** MATERIAL FOR THIS EXERCISE follows **

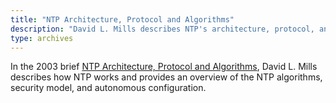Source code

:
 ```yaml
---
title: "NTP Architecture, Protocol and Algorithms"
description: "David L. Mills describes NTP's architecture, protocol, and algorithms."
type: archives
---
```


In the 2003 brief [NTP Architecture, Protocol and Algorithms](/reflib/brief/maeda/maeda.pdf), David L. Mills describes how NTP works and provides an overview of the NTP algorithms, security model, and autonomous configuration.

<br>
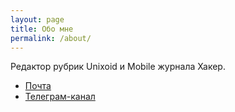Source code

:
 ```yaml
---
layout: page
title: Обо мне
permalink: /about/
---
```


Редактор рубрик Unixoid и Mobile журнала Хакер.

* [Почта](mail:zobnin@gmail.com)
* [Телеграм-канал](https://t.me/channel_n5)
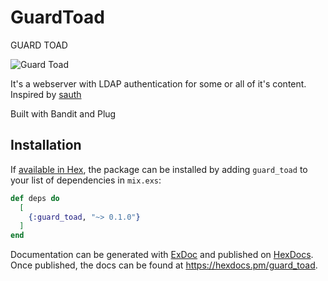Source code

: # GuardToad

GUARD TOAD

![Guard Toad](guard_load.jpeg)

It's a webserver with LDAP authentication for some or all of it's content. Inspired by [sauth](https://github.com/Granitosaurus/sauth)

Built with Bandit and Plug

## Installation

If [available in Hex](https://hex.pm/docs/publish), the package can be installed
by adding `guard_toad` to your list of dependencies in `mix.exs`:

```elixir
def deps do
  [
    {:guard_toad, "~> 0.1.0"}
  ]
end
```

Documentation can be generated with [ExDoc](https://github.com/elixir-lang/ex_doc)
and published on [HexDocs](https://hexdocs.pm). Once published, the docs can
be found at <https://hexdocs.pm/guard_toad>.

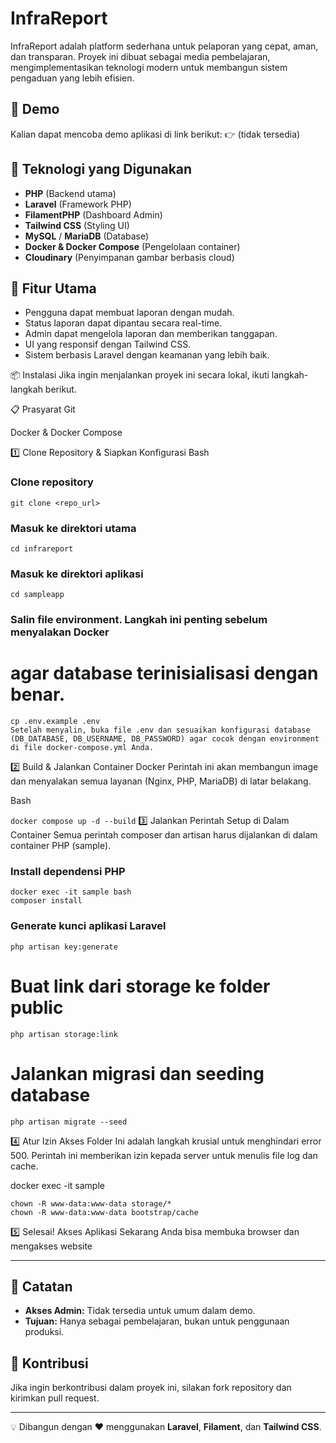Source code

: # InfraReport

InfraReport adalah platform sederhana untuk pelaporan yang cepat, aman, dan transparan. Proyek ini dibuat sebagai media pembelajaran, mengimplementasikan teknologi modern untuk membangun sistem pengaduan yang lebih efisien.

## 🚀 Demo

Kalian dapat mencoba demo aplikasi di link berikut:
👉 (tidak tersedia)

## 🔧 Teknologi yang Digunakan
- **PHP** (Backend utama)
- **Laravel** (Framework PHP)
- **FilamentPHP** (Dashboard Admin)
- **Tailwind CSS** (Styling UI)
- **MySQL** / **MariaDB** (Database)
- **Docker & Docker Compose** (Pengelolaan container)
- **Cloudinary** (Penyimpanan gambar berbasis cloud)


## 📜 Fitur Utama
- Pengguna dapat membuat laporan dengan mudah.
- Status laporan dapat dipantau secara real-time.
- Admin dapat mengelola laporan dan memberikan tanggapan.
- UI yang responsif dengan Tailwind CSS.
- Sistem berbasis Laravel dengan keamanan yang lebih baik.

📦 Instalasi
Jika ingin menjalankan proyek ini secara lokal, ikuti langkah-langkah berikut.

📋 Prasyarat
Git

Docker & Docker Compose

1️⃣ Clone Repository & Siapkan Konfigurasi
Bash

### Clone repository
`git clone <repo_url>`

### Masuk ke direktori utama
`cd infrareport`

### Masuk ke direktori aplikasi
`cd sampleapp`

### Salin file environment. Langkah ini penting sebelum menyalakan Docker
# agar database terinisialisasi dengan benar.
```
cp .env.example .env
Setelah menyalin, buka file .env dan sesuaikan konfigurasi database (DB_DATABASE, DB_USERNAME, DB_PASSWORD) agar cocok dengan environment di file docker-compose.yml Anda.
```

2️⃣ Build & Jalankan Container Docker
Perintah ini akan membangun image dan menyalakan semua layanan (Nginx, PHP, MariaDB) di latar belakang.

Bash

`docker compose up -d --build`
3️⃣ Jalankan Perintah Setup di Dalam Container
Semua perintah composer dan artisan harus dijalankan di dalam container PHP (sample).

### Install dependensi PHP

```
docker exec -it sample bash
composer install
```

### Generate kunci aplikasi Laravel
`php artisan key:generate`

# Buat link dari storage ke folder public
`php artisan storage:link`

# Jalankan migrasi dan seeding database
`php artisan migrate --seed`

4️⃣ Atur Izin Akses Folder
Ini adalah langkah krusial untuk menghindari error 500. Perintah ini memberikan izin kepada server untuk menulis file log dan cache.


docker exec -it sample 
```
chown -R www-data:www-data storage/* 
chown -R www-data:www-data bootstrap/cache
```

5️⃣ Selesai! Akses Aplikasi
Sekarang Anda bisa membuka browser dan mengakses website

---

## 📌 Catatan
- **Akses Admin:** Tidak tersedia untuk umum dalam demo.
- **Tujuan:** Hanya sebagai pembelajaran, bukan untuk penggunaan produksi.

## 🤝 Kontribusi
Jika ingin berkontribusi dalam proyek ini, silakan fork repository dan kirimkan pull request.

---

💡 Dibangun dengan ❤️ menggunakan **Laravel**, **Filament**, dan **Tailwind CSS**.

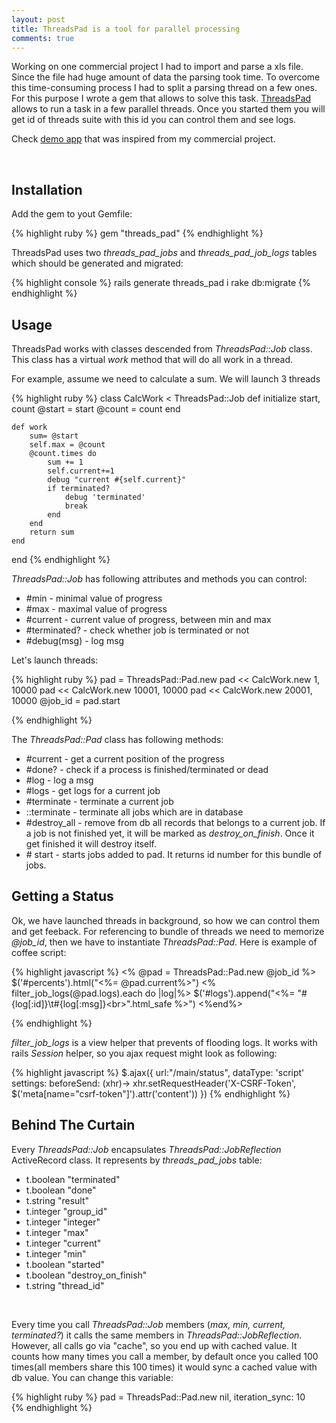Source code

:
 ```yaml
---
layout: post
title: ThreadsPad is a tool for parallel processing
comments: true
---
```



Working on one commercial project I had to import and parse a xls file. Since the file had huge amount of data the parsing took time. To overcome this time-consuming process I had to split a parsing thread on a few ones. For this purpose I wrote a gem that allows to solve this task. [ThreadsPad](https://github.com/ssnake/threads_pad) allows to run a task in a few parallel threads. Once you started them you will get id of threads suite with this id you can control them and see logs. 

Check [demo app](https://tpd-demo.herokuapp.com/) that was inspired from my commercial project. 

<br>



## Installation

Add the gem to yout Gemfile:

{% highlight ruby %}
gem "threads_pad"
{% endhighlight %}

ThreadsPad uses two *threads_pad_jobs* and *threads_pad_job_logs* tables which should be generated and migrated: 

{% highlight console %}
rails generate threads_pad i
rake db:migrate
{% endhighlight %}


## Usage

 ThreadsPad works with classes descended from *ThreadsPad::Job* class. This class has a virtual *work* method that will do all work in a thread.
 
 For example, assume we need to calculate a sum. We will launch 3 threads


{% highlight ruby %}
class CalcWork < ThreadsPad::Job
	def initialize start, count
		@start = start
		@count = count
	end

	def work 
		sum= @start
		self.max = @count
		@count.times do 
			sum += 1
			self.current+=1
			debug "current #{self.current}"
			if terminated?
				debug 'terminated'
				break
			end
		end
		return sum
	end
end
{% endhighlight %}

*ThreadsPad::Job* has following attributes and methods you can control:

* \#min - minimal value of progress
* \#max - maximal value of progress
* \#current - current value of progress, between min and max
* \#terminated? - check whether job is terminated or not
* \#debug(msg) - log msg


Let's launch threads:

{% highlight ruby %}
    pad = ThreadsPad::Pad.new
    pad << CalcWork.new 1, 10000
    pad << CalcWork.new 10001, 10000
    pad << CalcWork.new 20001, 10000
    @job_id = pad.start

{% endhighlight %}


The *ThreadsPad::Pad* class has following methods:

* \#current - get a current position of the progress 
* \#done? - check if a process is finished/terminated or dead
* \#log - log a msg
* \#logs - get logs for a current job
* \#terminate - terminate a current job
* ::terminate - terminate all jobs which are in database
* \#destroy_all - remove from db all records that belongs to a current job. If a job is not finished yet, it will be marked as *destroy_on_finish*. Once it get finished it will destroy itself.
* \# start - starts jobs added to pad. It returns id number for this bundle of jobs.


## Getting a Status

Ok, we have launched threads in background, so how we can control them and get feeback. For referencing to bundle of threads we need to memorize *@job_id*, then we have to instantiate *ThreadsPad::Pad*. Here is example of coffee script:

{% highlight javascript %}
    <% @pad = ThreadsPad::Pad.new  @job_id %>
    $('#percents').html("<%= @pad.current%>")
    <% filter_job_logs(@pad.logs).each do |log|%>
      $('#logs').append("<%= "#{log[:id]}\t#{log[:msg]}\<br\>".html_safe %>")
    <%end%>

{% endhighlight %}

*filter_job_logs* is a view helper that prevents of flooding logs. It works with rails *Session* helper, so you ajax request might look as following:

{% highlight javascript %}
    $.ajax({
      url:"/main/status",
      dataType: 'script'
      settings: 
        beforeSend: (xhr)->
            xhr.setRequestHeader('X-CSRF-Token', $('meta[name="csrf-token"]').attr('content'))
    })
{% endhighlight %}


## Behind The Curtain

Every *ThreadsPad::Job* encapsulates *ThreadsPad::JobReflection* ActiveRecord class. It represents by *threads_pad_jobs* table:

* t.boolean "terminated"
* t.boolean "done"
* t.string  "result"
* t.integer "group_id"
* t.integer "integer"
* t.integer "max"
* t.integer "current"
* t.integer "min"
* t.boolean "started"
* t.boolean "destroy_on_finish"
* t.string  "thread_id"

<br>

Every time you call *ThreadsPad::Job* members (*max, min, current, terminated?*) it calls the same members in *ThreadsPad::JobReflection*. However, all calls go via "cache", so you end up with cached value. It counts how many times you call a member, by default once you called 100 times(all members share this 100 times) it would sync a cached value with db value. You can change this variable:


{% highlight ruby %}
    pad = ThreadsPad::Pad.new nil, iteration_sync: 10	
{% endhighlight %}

** End of MATERIAL FOR THIS EXERCISE **

_EXERCISE DETAILS_. Wherever a line in the data above holds the word "berikut", copy that line.

_RESULT OF THIS TASK_.
Kalian dapat mencoba demo aplikasi di link berikut:
Jika ingin menjalankan proyek ini secara lokal, ikuti langkah-langkah berikut.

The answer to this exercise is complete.